Even assuming that subdivision (b) is broader in application than its wording would appear to indicate, we cannot agree with plaintiff's suggestion that defendant's children became neglected children after defendant was incarcerated and unable to be with them in person. The question of neglect, within the meaning of subdivision (b), is rebutted by leaving the child in an environment where he is known to be getting good care. (Adoption of R.R.R. (1971) 18 Cal.App.3d 973, 982, 96 Cal.Rptr. 308.) There is nothing in the record to suggest that defendant's children were not receiving entirely adequate care in the custody of their foster mother.
Finally, the evidence of bedwetting, stealing, and the inability to properly use a knife and fork, does not, as plaintiff contends, establish neglect on defendant's part or, indeed, on the part of anyone. Michelle Santos, an expert in the field of child behavior, testified that conduct of this nature was not particularly unusual among young children. Dr. Reiss, a child psychologist, gave testimony to the same effect and also stated that in his opinion, it was not possible to tell whether children had been neglected from the behavior patterns described by the foster mother. The foster mother testified that before the children were placed in her home they had spent between four to six weeks in a facility where they had lived in a dormitory, where their clothes and other belongings had been stolen from them on several occasions. She further testified that E. R., then three years old, was upset by this experience and that at the time she came to the foster home she was not well coordinated and had difficulty using a knife and fork. She testified that T.R., who was about five at the time he came to her home, was still afraid after his experiences at the facility that his belongings would be stolen and hid his shoes under the bed. When he first came to the foster home, T. would wet his bed at night and would defecate in his pants occasionally under stress. Further, T. would occasionally steal money from her purse even after she told him not to do so. The foster mother testified that all the above-described behavior decreased over time.
It is our opinion that the trial court's finding of neglect, like the finding of abandonment, finds no support in the evidence. It follows that such finding cannot be upheld.
We turn next to the court's finding that, because defendant had been convicted of possession of marijuana and had received a sentence of up to five years, she could not provide her children with a normal home during said five-year period.
Subdivision (d) of section 232 of the Civil Code provides that a minor may be declared free of the custody and control of a parent if the parent has been deprived of his civil rights due to the conviction of a felony ‘if any term of sentence of such parent . . . is of such length that the child will be deprived of a normal home for a period of years.’
The record in the instant case shows that during the course of the trial, defendant's counsel produced a letter from the California Institution for Women stating that defendant would probably be released in two months.
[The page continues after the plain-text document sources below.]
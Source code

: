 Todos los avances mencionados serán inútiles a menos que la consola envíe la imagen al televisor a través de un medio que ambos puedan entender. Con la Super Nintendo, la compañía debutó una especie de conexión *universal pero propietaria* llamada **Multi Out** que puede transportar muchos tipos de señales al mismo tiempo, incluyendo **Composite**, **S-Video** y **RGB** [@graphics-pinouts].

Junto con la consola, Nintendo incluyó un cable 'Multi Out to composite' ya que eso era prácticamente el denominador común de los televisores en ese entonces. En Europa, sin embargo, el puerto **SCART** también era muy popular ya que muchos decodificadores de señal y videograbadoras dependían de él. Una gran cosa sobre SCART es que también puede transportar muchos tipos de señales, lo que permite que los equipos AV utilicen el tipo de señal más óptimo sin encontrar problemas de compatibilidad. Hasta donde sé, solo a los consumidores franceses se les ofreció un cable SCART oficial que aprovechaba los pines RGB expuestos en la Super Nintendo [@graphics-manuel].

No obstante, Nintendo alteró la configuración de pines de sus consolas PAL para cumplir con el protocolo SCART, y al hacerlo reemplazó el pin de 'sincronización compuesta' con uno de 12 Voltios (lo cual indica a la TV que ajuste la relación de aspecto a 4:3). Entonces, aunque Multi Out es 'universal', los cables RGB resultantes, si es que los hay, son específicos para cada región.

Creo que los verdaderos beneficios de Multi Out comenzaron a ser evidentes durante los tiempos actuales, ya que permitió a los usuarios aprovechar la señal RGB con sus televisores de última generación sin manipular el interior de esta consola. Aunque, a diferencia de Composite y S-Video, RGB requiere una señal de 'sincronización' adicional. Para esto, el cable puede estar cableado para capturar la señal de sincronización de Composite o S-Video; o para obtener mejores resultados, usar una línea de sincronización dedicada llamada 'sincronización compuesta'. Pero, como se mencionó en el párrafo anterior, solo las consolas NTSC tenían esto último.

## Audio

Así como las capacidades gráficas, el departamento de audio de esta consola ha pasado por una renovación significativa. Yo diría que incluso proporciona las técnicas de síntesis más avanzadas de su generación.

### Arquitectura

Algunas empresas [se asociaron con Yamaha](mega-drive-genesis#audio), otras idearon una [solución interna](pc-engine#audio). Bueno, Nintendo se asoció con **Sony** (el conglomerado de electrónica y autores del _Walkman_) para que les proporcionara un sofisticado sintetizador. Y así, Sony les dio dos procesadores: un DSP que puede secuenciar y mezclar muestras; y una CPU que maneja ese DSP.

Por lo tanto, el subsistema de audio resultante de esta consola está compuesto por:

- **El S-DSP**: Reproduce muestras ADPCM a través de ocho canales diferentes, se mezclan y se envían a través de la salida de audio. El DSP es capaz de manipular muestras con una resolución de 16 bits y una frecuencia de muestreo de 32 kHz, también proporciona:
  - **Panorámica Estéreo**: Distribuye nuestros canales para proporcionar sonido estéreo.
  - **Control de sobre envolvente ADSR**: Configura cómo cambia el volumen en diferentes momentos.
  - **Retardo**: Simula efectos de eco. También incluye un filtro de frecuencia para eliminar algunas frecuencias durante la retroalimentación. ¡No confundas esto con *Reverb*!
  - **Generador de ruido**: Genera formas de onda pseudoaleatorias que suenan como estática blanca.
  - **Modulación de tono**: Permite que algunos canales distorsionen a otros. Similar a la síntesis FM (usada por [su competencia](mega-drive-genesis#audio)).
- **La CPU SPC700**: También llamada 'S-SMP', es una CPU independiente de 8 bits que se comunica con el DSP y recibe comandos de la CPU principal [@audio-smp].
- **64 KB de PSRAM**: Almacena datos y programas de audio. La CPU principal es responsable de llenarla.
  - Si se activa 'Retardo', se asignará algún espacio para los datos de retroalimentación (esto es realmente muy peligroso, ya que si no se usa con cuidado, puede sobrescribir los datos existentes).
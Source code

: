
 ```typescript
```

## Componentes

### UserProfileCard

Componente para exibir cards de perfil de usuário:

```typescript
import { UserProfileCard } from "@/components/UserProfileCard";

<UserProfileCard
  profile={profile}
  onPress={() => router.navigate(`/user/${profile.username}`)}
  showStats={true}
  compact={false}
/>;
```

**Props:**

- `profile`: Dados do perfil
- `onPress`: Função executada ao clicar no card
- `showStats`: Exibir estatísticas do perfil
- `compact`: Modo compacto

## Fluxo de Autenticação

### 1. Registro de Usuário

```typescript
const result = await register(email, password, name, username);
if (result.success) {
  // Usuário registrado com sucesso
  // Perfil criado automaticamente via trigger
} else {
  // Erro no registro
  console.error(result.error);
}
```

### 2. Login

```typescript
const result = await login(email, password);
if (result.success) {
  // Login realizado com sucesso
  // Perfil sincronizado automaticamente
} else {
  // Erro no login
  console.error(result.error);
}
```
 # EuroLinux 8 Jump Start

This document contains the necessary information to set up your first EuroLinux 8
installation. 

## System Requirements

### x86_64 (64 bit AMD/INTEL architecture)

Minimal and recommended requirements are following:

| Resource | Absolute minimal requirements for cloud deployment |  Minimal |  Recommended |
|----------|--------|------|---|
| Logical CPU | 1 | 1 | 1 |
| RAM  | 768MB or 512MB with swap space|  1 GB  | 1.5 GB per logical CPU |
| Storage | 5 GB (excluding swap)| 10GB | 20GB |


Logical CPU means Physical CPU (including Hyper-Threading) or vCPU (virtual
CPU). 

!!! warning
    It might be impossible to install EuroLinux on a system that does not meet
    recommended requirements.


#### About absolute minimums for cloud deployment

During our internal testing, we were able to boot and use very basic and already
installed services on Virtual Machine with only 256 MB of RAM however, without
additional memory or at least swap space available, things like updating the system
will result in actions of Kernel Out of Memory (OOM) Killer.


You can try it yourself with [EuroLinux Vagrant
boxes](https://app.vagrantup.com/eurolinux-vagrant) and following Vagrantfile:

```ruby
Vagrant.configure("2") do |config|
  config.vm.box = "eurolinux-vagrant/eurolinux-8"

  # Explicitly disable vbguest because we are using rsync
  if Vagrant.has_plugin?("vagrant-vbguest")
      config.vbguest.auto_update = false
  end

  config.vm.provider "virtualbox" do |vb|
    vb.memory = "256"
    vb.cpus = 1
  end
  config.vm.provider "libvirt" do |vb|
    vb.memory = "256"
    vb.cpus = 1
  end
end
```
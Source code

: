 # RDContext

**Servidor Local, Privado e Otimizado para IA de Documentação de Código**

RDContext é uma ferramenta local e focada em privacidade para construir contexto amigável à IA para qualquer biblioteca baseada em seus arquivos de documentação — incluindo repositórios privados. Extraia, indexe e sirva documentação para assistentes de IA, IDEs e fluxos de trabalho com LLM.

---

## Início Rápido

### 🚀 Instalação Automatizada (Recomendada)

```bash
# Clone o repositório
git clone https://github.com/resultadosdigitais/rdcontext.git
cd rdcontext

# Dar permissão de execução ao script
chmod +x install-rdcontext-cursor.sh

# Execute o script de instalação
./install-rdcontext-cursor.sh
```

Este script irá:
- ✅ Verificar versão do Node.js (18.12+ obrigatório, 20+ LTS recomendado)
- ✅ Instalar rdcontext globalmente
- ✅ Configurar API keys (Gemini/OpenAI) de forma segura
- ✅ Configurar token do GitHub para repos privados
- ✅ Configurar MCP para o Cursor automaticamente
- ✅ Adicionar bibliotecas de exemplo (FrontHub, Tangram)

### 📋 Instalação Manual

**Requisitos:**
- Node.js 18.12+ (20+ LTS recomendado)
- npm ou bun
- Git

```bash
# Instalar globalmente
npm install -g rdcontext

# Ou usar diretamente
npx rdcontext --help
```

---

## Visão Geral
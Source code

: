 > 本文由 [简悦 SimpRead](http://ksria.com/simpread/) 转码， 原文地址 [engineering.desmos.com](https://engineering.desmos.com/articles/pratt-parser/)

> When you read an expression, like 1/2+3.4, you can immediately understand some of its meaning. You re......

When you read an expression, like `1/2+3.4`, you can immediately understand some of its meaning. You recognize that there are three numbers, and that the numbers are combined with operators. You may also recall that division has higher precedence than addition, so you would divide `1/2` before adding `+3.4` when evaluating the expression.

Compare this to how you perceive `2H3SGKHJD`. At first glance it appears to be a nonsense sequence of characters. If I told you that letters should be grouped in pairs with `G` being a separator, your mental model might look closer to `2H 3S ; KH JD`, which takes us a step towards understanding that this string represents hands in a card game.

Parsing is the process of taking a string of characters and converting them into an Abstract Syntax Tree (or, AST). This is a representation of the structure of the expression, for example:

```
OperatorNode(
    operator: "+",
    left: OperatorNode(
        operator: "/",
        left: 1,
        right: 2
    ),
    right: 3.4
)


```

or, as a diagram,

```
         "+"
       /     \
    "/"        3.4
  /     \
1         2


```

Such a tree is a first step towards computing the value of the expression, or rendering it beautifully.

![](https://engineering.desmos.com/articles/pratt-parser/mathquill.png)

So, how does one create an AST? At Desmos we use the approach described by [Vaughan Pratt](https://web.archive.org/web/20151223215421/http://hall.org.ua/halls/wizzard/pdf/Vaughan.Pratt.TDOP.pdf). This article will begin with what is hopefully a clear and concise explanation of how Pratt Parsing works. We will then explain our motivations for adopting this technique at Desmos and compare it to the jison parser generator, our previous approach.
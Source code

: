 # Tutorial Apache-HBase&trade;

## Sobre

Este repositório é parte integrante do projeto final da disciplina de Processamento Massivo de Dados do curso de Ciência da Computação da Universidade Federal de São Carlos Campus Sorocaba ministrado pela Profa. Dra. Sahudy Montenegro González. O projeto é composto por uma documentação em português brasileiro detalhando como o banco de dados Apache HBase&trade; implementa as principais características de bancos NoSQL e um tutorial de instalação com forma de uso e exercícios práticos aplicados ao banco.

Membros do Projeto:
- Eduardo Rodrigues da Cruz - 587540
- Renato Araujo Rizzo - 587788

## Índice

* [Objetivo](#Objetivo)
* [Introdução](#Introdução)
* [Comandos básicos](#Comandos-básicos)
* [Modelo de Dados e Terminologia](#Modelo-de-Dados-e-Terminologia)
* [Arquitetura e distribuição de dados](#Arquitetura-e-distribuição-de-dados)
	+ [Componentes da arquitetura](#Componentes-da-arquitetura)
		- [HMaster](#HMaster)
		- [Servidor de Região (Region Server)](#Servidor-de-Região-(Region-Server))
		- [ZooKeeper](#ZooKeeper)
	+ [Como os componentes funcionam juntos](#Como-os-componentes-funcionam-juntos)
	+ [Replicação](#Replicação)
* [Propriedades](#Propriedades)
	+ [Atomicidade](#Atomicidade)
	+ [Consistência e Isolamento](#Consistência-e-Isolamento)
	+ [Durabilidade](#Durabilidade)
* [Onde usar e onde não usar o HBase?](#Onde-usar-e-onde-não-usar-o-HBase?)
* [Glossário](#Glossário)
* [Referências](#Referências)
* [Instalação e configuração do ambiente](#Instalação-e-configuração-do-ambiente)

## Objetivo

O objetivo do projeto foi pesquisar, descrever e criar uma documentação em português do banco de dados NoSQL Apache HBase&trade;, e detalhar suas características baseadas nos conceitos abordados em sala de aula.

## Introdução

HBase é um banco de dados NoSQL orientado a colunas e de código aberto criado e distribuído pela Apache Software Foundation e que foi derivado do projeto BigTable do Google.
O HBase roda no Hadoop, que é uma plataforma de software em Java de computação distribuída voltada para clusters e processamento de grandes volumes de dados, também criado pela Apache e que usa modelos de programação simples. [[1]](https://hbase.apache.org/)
Defendant's counsel argued that the court had a duty to look beyond the maximum term of defendant's sentence and consider the fact that she was about to be released.
Subsequently, at the hearing on the findings of fact and conclusions of law, defendant's counsel moved to reopen the case to present new evidence showing that defendant had been released from prison approximately three weeks before. Defendant's counsel indicated that she had received this information only five days before. The court refused to consider this evidence on grounds that the motion had not been properly noticed, the time for making a motion for new trial had expired and the court was of the opinion that its findings should be based solely upon evidence produced at the trial. In addition, the court denied the motion to reopen because it was of the opinion that the new evidence would not be controlling.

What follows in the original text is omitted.